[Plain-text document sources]
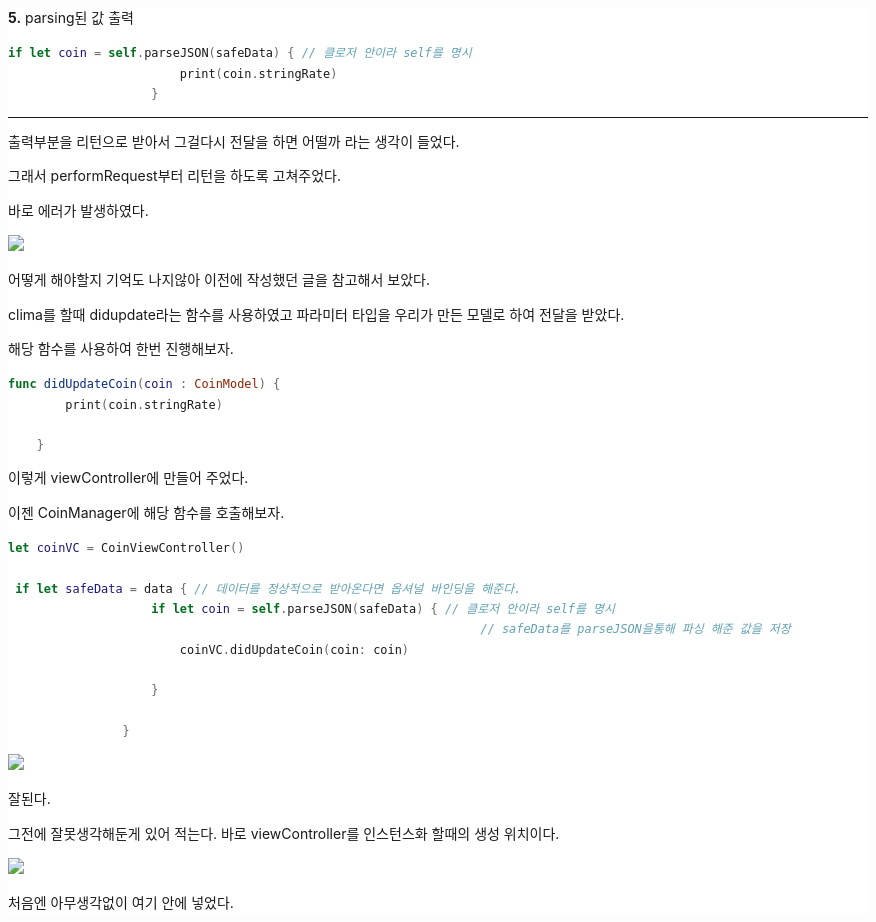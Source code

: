 **5.** parsing된 값 출력

```swift
if let coin = self.parseJSON(safeData) { // 클로저 안이라 self를 명시
                        print(coin.stringRate)
                    }
```

---

출력부분을 리턴으로 받아서 그걸다시 전달을 하면 어떨까 라는 생각이 들었다.

그래서 performRequest부터 리턴을 하도록 고쳐주었다.

바로 에러가 발생하였다.

![](https://i.esdrop.com/d/f/E8Nib9NqGY/X9I61O6oNN.png)

어떻게 해야할지 기억도 나지않아 이전에 작성했던 글을 참고해서 보았다.

clima를 할때 didupdate라는 함수를 사용하였고 파라미터 타입을 우리가 만든 모델로 하여 전달을 받았다.

해당 함수를 사용하여 한번 진행해보자.

```swift
func didUpdateCoin(coin : CoinModel) {
        print(coin.stringRate)

    }
```

이렇게 viewController에 만들어 주었다.

이젠 CoinManager에 해당 함수를 호출해보자.

```swift
let coinVC = CoinViewController()

 if let safeData = data { // 데이터를 정상적으로 받아온다면 옵셔널 바인딩을 해준다.
                    if let coin = self.parseJSON(safeData) { // 클로저 안이라 self를 명시
                                                                  // safeData를 parseJSON을통해 파싱 해준 값을 저장
                        coinVC.didUpdateCoin(coin: coin)
                    
                    }
                
                }
```

![](https://i.esdrop.com/d/f/E8Nib9NqGY/O6dOdYFb6a.png)

잘된다.

그전에 잘못생각해둔게 있어 적는다. 바로 viewController를 인스턴스화 할때의 생성 위치이다.


![](https://i.esdrop.com/d/f/E8Nib9NqGY/80k2AcjYCq.png)

처음엔 아무생각없이 여기 안에 넣었다.
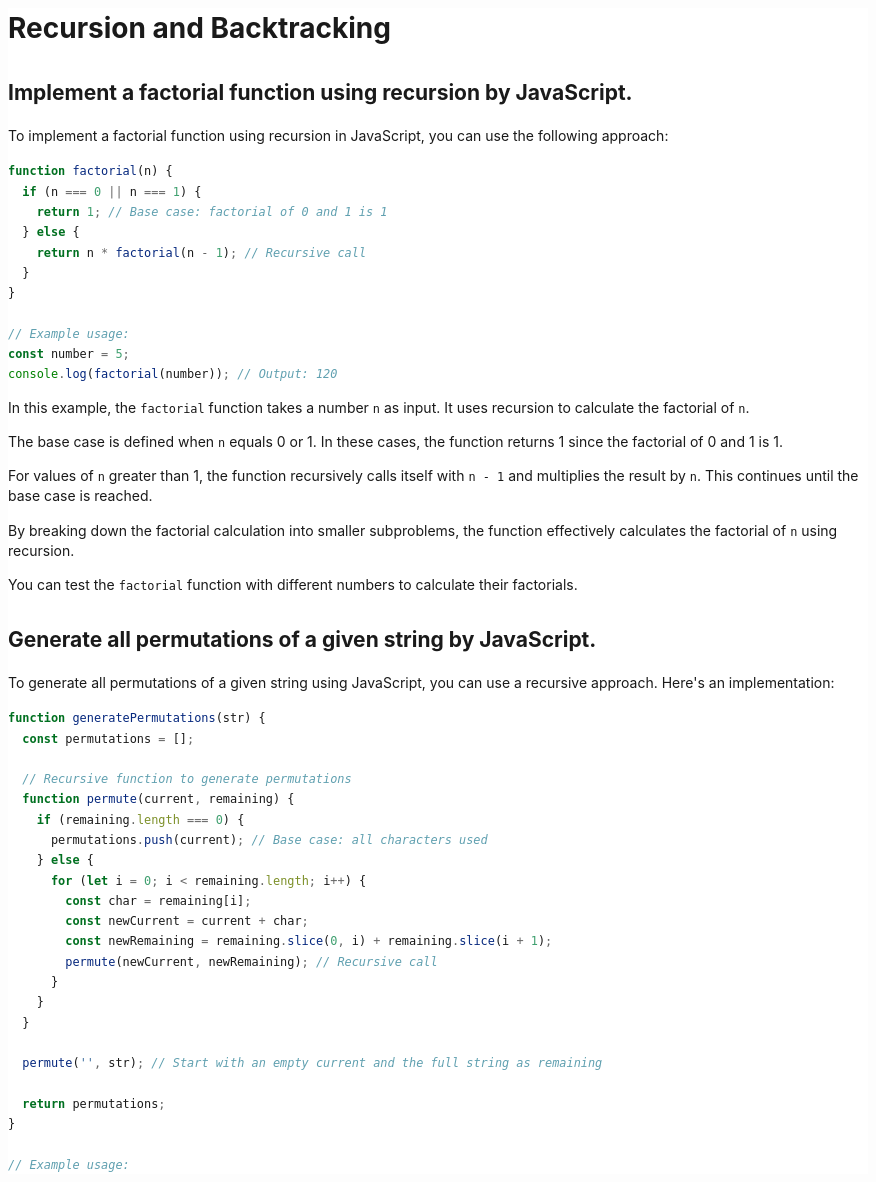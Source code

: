 # Recursion and Backtracking

## Implement a factorial function using recursion by JavaScript.
To implement a factorial function using recursion in JavaScript, you can use the following approach:

```javascript
function factorial(n) {
  if (n === 0 || n === 1) {
    return 1; // Base case: factorial of 0 and 1 is 1
  } else {
    return n * factorial(n - 1); // Recursive call
  }
}

// Example usage:
const number = 5;
console.log(factorial(number)); // Output: 120
```

In this example, the `factorial` function takes a number `n` as input. It uses recursion to calculate the factorial of `n`.

The base case is defined when `n` equals 0 or 1. In these cases, the function returns 1 since the factorial of 0 and 1 is 1.

For values of `n` greater than 1, the function recursively calls itself with `n - 1` and multiplies the result by `n`. This continues until the base case is reached.

By breaking down the factorial calculation into smaller subproblems, the function effectively calculates the factorial of `n` using recursion.

You can test the `factorial` function with different numbers to calculate their factorials.

## Generate all permutations of a given string by JavaScript.
To generate all permutations of a given string using JavaScript, you can use a recursive approach. Here's an implementation:

```javascript
function generatePermutations(str) {
  const permutations = [];

  // Recursive function to generate permutations
  function permute(current, remaining) {
    if (remaining.length === 0) {
      permutations.push(current); // Base case: all characters used
    } else {
      for (let i = 0; i < remaining.length; i++) {
        const char = remaining[i];
        const newCurrent = current + char;
        const newRemaining = remaining.slice(0, i) + remaining.slice(i + 1);
        permute(newCurrent, newRemaining); // Recursive call
      }
    }
  }

  permute('', str); // Start with an empty current and the full string as remaining

  return permutations;
}

// Example usage:
```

> [Your objective]: With the images left out, set down every entry exactly.

> [Response to this exercise]:
Source code

: **5.** parsing된 값 출력

```swift
if let coin = self.parseJSON(safeData) { // 클로저 안이라 self를 명시
                        print(coin.stringRate)
                    }
```

---

출력부분을 리턴으로 받아서 그걸다시 전달을 하면 어떨까 라는 생각이 들었다.

그래서 performRequest부터 리턴을 하도록 고쳐주었다.

바로 에러가 발생하였다.

![](https://i.esdrop.com/d/f/E8Nib9NqGY/X9I61O6oNN.png)

어떻게 해야할지 기억도 나지않아 이전에 작성했던 글을 참고해서 보았다.

clima를 할때 didupdate라는 함수를 사용하였고 파라미터 타입을 우리가 만든 모델로 하여 전달을 받았다.

해당 함수를 사용하여 한번 진행해보자.

```swift
func didUpdateCoin(coin : CoinModel) {
        print(coin.stringRate)

    }
```

이렇게 viewController에 만들어 주었다.

이젠 CoinManager에 해당 함수를 호출해보자.

```swift
let coinVC = CoinViewController()

 if let safeData = data { // 데이터를 정상적으로 받아온다면 옵셔널 바인딩을 해준다.
                    if let coin = self.parseJSON(safeData) { // 클로저 안이라 self를 명시
                                                                  // safeData를 parseJSON을통해 파싱 해준 값을 저장
                        coinVC.didUpdateCoin(coin: coin)
                    
                    }
                
                }
```

![](https://i.esdrop.com/d/f/E8Nib9NqGY/O6dOdYFb6a.png)

잘된다.

그전에 잘못생각해둔게 있어 적는다. 바로 viewController를 인스턴스화 할때의 생성 위치이다.


![](https://i.esdrop.com/d/f/E8Nib9NqGY/80k2AcjYCq.png)

처음엔 아무생각없이 여기 안에 넣었다.
Source code

: # Recursion and Backtracking

## Implement a factorial function using recursion by JavaScript.
To implement a factorial function using recursion in JavaScript, you can use the following approach:

```javascript
function factorial(n) {
  if (n === 0 || n === 1) {
    return 1; // Base case: factorial of 0 and 1 is 1
  } else {
    return n * factorial(n - 1); // Recursive call
  }
}

// Example usage:
const number = 5;
console.log(factorial(number)); // Output: 120
```

In this example, the `factorial` function takes a number `n` as input. It uses recursion to calculate the factorial of `n`.

The base case is defined when `n` equals 0 or 1. In these cases, the function returns 1 since the factorial of 0 and 1 is 1.

For values of `n` greater than 1, the function recursively calls itself with `n - 1` and multiplies the result by `n`. This continues until the base case is reached.

By breaking down the factorial calculation into smaller subproblems, the function effectively calculates the factorial of `n` using recursion.

You can test the `factorial` function with different numbers to calculate their factorials.

## Generate all permutations of a given string by JavaScript.
To generate all permutations of a given string using JavaScript, you can use a recursive approach. Here's an implementation:

```javascript
function generatePermutations(str) {
  const permutations = [];

  // Recursive function to generate permutations
  function permute(current, remaining) {
    if (remaining.length === 0) {
      permutations.push(current); // Base case: all characters used
    } else {
      for (let i = 0; i < remaining.length; i++) {
        const char = remaining[i];
        const newCurrent = current + char;
        const newRemaining = remaining.slice(0, i) + remaining.slice(i + 1);
        permute(newCurrent, newRemaining); // Recursive call
      }
    }
  }

  permute('', str); // Start with an empty current and the full string as remaining

  return permutations;
}

// Example usage:
```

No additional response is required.